» **Exercise instructions**: Count the lines in the data below that include the word "docker", then state the total and nothing besides.

» **Stored data**:
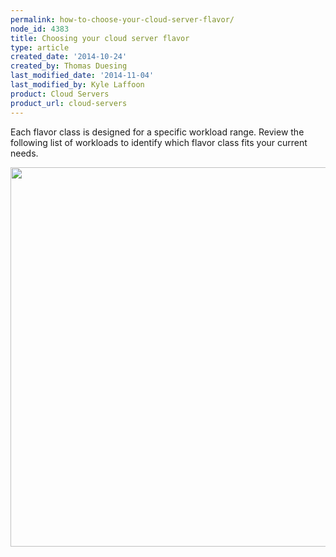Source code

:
 ```yaml
---
permalink: how-to-choose-your-cloud-server-flavor/
node_id: 4383
title: Choosing your cloud server flavor
type: article
created_date: '2014-10-24'
created_by: Thomas Duesing
last_modified_date: '2014-11-04'
last_modified_by: Kyle Laffoon
product: Cloud Servers
product_url: cloud-servers
---
```


Each flavor class is designed for a specific workload range. Review the
following list of workloads to identify which flavor class fits your
current needs.

<img src="{% asset_path cloud-servers/how-to-choose-your-cloud-server-flavor/FlavorClassesTable.jpg %}" width="805" height="607" />

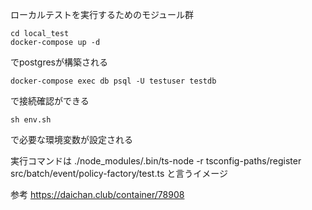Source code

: ローカルテストを実行するためのモジュール群

```
cd local_test
docker-compose up -d
```

でpostgresが構築される

```
docker-compose exec db psql -U testuser testdb
```

で接続確認ができる

```
sh env.sh
```

で必要な環境変数が設定される

実行コマンドは
./node_modules/.bin/ts-node -r tsconfig-paths/register src/batch/event/policy-factory/test.ts
と言うイメージ


参考
https://daichan.club/container/78908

» **Exercise answer**: 2